Building a Durable Agent in Python: Crash Recovery, Idempotent Tool Calls, and Audit Logging for Production
Building a Durable Agent in Python: Crash Recovery, Idempotent Tool Calls, and Audit Logging for Production
The 2 AM Page That Changed How I Build Agents
Three weeks ago, one of our deployment agents died mid-execution. It had completed steps 1 through 3 of a 5-step rollout: database migration ran, new containers were built and pushed, the load balancer config was updated. Then the process got OOM-killed. Steps 4 and 5 never ran. The old service was drained but the new one never registered itself with the service mesh.
Production was down for 22 minutes while we figured out what had actually completed versus what hadn't. The migration was applied but we couldn't tell if it was the full migration or a partial. The container tag existed in the registry but was it the final image or an intermediate layer push? We had logs, sure, but they were scattered across stdout, and the agent's in-memory state was gone.
I've been thinking about Ditto ever since. The Pokemon that transforms into anything, that can perfectly recover any form it's previously taken. That's what I wanted: an agent that could crash, restart, look at its history, and transform back into exactly the state it was in before resuming from the precise point of failure.
Most agent frameworks treat this as somebody else's problem. They give you tool calling, they give you memory, they give you nice abstractions for chaining LLM calls together. But they assume the process stays alive. In production, processes die. Machines restart. Deploys happen. OOM kills happen. And when your agent is halfway through something with real side effects, "just retry from the beginning" isn't an answer.

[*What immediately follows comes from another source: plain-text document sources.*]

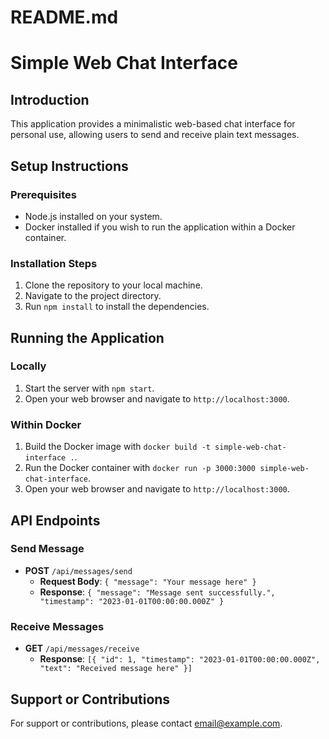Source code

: # README.md
# Simple Web Chat Interface

## Introduction
This application provides a minimalistic web-based chat interface for personal use, allowing users to send and receive plain text messages.

## Setup Instructions

### Prerequisites
- Node.js installed on your system.
- Docker installed if you wish to run the application within a Docker container.

### Installation Steps
1. Clone the repository to your local machine.
2. Navigate to the project directory.
3. Run `npm install` to install the dependencies.

## Running the Application

### Locally
1. Start the server with `npm start`.
2. Open your web browser and navigate to `http://localhost:3000`.

### Within Docker
1. Build the Docker image with `docker build -t simple-web-chat-interface .`.
2. Run the Docker container with `docker run -p 3000:3000 simple-web-chat-interface`.
3. Open your web browser and navigate to `http://localhost:3000`.

## API Endpoints

### Send Message
- **POST** `/api/messages/send`
  - **Request Body**: `{ "message": "Your message here" }`
  - **Response**: `{ "message": "Message sent successfully.", "timestamp": "2023-01-01T00:00:00.000Z" }`

### Receive Messages
- **GET** `/api/messages/receive`
  - **Response**: `[{ "id": 1, "timestamp": "2023-01-01T00:00:00.000Z", "text": "Received message here" }]`

## Support or Contributions
For support or contributions, please contact [email@example.com](mailto:email@example.com).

Why Agent State Is Harder Than You Think
A typical web request is stateless. If it fails, retry it. A database transaction is atomic. If it fails, rollback. But an agent doing a multi-step deployment occupies this awful middle ground: it's stateful across multiple external side effects that can't be wrapped in a single transaction.
Step 1 mutates a database. Step 2 pushes to a container registry. Step 3 modifies load balancer config. Each of these is a committed, externally-visible change. You can't rollback step 1 after step 3 succeeds without building compensating transactions for every single operation. And most of the time, you don't need rollback. You need resume.
The naive approach is to just store "current_step = 3" somewhere and restart from there. But that misses the actual complexity. What if step 3 partially completed? What if the agent made a decision during step 2 that affects how step 4 should execute? What if the LLM produced a plan that's sitting in memory and never got persisted?
You need the full history. Every decision, every tool invocation, every result. You need event sourcing.
Event Sourcing for Agent Steps
The core idea is stolen directly from event-driven architectures: instead of storing current state, store the sequence of events that produced that state. Replay the events to reconstruct where you are.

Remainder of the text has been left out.